C’era da aspettarselo. Per sviare l’attenzione sia dall’impasse militare in cui si trovano le truppe che dalle critiche politiche che in questi ultimi giorni le sono piovute addosso, la coalizione anglo-americana ha deciso di affidarsi mani e piedi alla propaganda, sfoderando la più micidiale delle sue armi segrete: i kamikaze. “A Bagdad ce ne sono già 4000, pronti ad entrare in azione”, hanno titolato ieri Tv e giornali italiani, raccontando di “autobus stracolmi di uomini-bomba” che sarebbero in arrivo da Siria, Giordania, Libia e Territori Occupati - tutti allettati dalle munifiche paghe del rais – “34 mila dollari per ogni famiglia” – e pronti ad inseguire gli americani “fino a casa loro”. Il colmo lo si è raggiunto a Domenica In, dove si è parlato addirittura di una “brigata” di kamikaze palestinesi, che già combatterebbe gomito a gomito con gli iracheni e che non vedrebbe l’ora di entrare in azione.

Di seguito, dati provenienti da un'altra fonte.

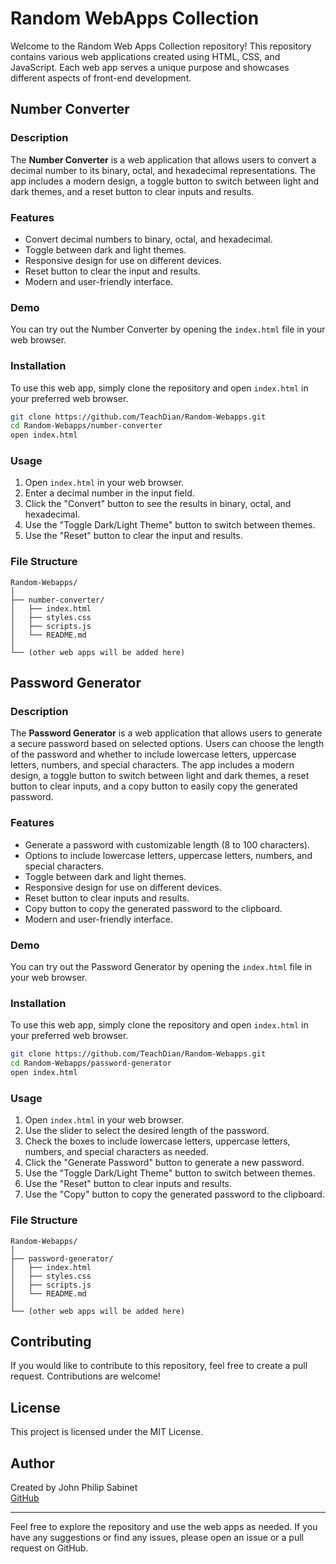 
# Random WebApps Collection

Welcome to the Random Web Apps Collection repository! This repository contains various web applications created using HTML, CSS, and JavaScript. Each web app serves a unique purpose and showcases different aspects of front-end development.

## Number Converter

### Description

The **Number Converter** is a web application that allows users to convert a decimal number to its binary, octal, and hexadecimal representations. The app includes a modern design, a toggle button to switch between light and dark themes, and a reset button to clear inputs and results.

### Features

- Convert decimal numbers to binary, octal, and hexadecimal.
- Toggle between dark and light themes.
- Responsive design for use on different devices.
- Reset button to clear the input and results.
- Modern and user-friendly interface.

### Demo

You can try out the Number Converter by opening the `index.html` file in your web browser.

### Installation

To use this web app, simply clone the repository and open `index.html` in your preferred web browser.

```bash
git clone https://github.com/TeachDian/Random-Webapps.git
cd Random-Webapps/number-converter
open index.html
```

### Usage

1. Open `index.html` in your web browser.
2. Enter a decimal number in the input field.
3. Click the "Convert" button to see the results in binary, octal, and hexadecimal.
4. Use the "Toggle Dark/Light Theme" button to switch between themes.
5. Use the "Reset" button to clear the input and results.

### File Structure

```
Random-Webapps/
│
├── number-converter/
│   ├── index.html
│   ├── styles.css
│   ├── scripts.js
│   └── README.md
│
└── (other web apps will be added here)
```

## Password Generator

### Description

The **Password Generator** is a web application that allows users to generate a secure password based on selected options. Users can choose the length of the password and whether to include lowercase letters, uppercase letters, numbers, and special characters. The app includes a modern design, a toggle button to switch between light and dark themes, a reset button to clear inputs, and a copy button to easily copy the generated password.

### Features

- Generate a password with customizable length (8 to 100 characters).
- Options to include lowercase letters, uppercase letters, numbers, and special characters.
- Toggle between dark and light themes.
- Responsive design for use on different devices.
- Reset button to clear inputs and results.
- Copy button to copy the generated password to the clipboard.
- Modern and user-friendly interface.

### Demo

You can try out the Password Generator by opening the `index.html` file in your web browser.

### Installation

To use this web app, simply clone the repository and open `index.html` in your preferred web browser.

```bash
git clone https://github.com/TeachDian/Random-Webapps.git
cd Random-Webapps/password-generator
open index.html
```

### Usage

1. Open `index.html` in your web browser.
2. Use the slider to select the desired length of the password.
3. Check the boxes to include lowercase letters, uppercase letters, numbers, and special characters as needed.
4. Click the "Generate Password" button to generate a new password.
5. Use the "Toggle Dark/Light Theme" button to switch between themes.
6. Use the "Reset" button to clear inputs and results.
7. Use the "Copy" button to copy the generated password to the clipboard.

### File Structure

```
Random-Webapps/
│
├── password-generator/
│   ├── index.html
│   ├── styles.css
│   ├── scripts.js
│   └── README.md
│
└── (other web apps will be added here)
```

## Contributing

If you would like to contribute to this repository, feel free to create a pull request. Contributions are welcome!

## License

This project is licensed under the MIT License.

## Author

Created by John Philip Sabinet  
[GitHub](https://github.com/TeachDian)

---

Feel free to explore the repository and use the web apps as needed. If you have any suggestions or find any issues, please open an issue or a pull request on GitHub.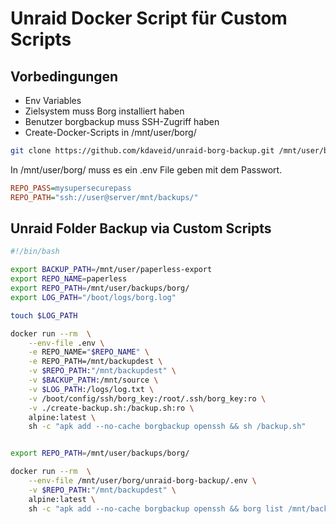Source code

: # Unraid Docker Script für Custom Scripts

## Vorbedingungen

- Env Variables
- Zielsystem  muss Borg installiert haben
- Benutzer borgbackup muss SSH-Zugriff haben
- Create-Docker-Scripts in /mnt/user/borg/


```bash
git clone https://github.com/kdaveid/unraid-borg-backup.git /mnt/user/borg/
```

In /mnt/user/borg/ muss es ein .env File geben mit dem Passwort.

```ini
REPO_PASS=mysupersecurepass
REPO_PATH="ssh://user@server/mnt/backups/"
```


## Unraid Folder Backup via Custom Scripts

```bash
#!/bin/bash

export BACKUP_PATH=/mnt/user/paperless-export
export REPO_NAME=paperless
export REPO_PATH=/mnt/user/backups/borg/
export LOG_PATH="/boot/logs/borg.log"

touch $LOG_PATH

docker run --rm  \
    --env-file .env \
    -e REPO_NAME="$REPO_NAME" \
    -e REPO_PATH=/mnt/backupdest \
    -v $REPO_PATH:"/mnt/backupdest" \
    -v $BACKUP_PATH:/mnt/source \
    -v $LOG_PATH:/logs/log.txt \
    -v /boot/config/ssh/borg_key:/root/.ssh/borg_key:ro \
    -v ./create-backup.sh:/backup.sh:ro \
    alpine:latest \
    sh -c "apk add --no-cache borgbackup openssh && sh /backup.sh"
```



```bash

export REPO_PATH=/mnt/user/backups/borg/

docker run --rm  \
    --env-file /mnt/user/borg/unraid-borg-backup/.env \
    -v $REPO_PATH:"/mnt/backupdest" \
    alpine:latest \
    sh -c "apk add --no-cache borgbackup openssh && borg list /mnt/backupdest"
```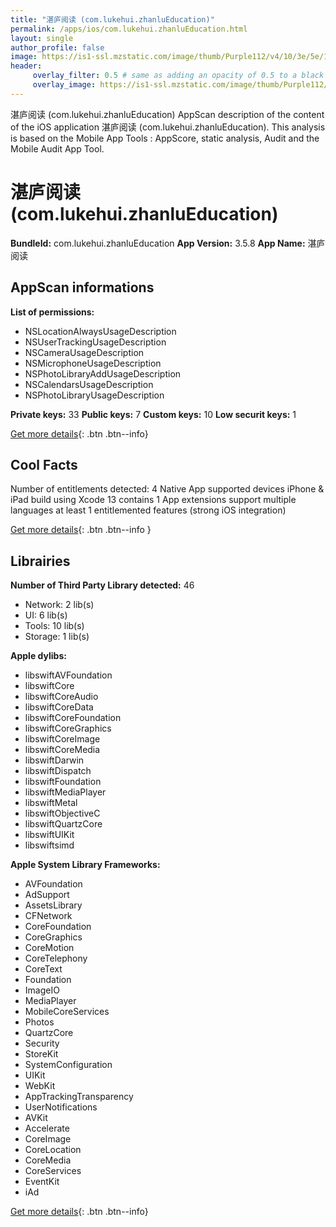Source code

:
 ```yaml
---
title: "湛庐阅读 (com.lukehui.zhanluEducation)"
permalink: /apps/ios/com.lukehui.zhanluEducation.html
layout: single
author_profile: false
image: https://is1-ssl.mzstatic.com/image/thumb/Purple112/v4/10/3e/5e/103e5e7f-c84a-5a25-57c5-034b338572a0/AppIcon-0-0-1x_U007emarketing-0-0-0-7-0-0-sRGB-0-0-0-GLES2_U002c0-512MB-85-220-0-0.png/512x512bb.jpg
header: 
     overlay_filter: 0.5 # same as adding an opacity of 0.5 to a black background
     overlay_image: https://is1-ssl.mzstatic.com/image/thumb/Purple112/v4/10/3e/5e/103e5e7f-c84a-5a25-57c5-034b338572a0/AppIcon-0-0-1x_U007emarketing-0-0-0-7-0-0-sRGB-0-0-0-GLES2_U002c0-512MB-85-220-0-0.png/512x512bb.jpg
---
```

湛庐阅读 (com.lukehui.zhanluEducation) AppScan description of the content of the iOS application 湛庐阅读 (com.lukehui.zhanluEducation). This analysis is based on the Mobile App Tools : AppScore, static analysis, Audit and the Mobile Audit App Tool.

# 湛庐阅读 (com.lukehui.zhanluEducation)

**BundleId:** com.lukehui.zhanluEducation
**App Version:** 3.5.8
**App Name:** 湛庐阅读


## AppScan informations 

**List of permissions:** 
- NSLocationAlwaysUsageDescription
- NSUserTrackingUsageDescription
- NSCameraUsageDescription
- NSMicrophoneUsageDescription
- NSPhotoLibraryAddUsageDescription
- NSCalendarsUsageDescription
- NSPhotoLibraryUsageDescription
  
  
**Private keys:** 33
**Public keys:** 7
**Custom keys:** 10
**Low securit keys:** 1
  
[Get more details](/pricing.html){: .btn .btn--info}

## Cool Facts

Number of entitlements detected: 4
Native App
supported devices iPhone & iPad
build using Xcode 13
contains 1 App extensions
support multiple languages
at least 1 entitlemented features (strong iOS integration)
  
[Get more details](/pricing.html){: .btn .btn--info }

## Librairies 
**Number of Third Party Library detected:** 46
- Network: 2 lib(s)
- UI: 6 lib(s)
- Tools: 10 lib(s)
- Storage: 1 lib(s)


**Apple dylibs:**
- libswiftAVFoundation
- libswiftCore
- libswiftCoreAudio
- libswiftCoreData
- libswiftCoreFoundation
- libswiftCoreGraphics
- libswiftCoreImage
- libswiftCoreMedia
- libswiftDarwin
- libswiftDispatch
- libswiftFoundation
- libswiftMediaPlayer
- libswiftMetal
- libswiftObjectiveC
- libswiftQuartzCore
- libswiftUIKit
- libswiftsimd


**Apple System Library Frameworks:**
- AVFoundation
- AdSupport
- AssetsLibrary
- CFNetwork
- CoreFoundation
- CoreGraphics
- CoreMotion
- CoreTelephony
- CoreText
- Foundation
- ImageIO
- MediaPlayer
- MobileCoreServices
- Photos
- QuartzCore
- Security
- StoreKit
- SystemConfiguration
- UIKit
- WebKit
- AppTrackingTransparency
- UserNotifications
- AVKit
- Accelerate
- CoreImage
- CoreLocation
- CoreMedia
- CoreServices
- EventKit
- iAd


  
[Get more details](/pricing.html){: .btn .btn--info}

In realtà, leggendo le corrispondenze dei giornalisti seri che stanno ai confini iracheni, in Giordania oppure in Siria, ci si fa l’idea che a rientrare a Bagdad siano soprattutto cittadini iracheni, indignati dal fatto che gli americani calpestino e macchino di sangue spesso innocente il suolo patrio. Ma tant’é. E’ bastata una dichiarazione altisonante del portavoce del regime iracheno, Hazen Al Rawi, per lanciare a nove colonne l’allarme kamikaze. Già in passato si era parlato della presenza in Iraq di qualche centinaio di combattenti arabi, disposti anche al martirio, ma i giornalisti occidentali che li avevano incontrati ne avevano sottolineato (più o meno all’unisono) l’esiguità, Può darsi che nel frattempo il loro numero sia cresciuto – e d’altronde il problema vero posto dai kamikaze non sta certo nel numero, quanto nel loro essere un’arma devastante quanto atipica - ma é ben strano che gli analisti occidentali, di solito scrupolosissimi nel fare la tara alle dichiarazioni irachene, soprattutto quando si parla di vittime civili nei bombardamenti, in questo caso non abbiano avuto nulla da ridire. Anzi, invece di accusare gli irakeni di bluffare e di fare propaganda, si sono affrettati a rilanciare la notizia, adoperandosi perché avesse il massimo risalto. A dar loro una mano ha pensato subito il Mossad israeliano, che per bocca dei suoi giornalisti (in patria e all’estero) ha stabilito inquietanti connessioni internazionali, accusando in particolare la Siria di “tenere aperti” i suoi confini a tutti i musulmani che vogliono unirsi “alla battaglia contro l’invasore americano”.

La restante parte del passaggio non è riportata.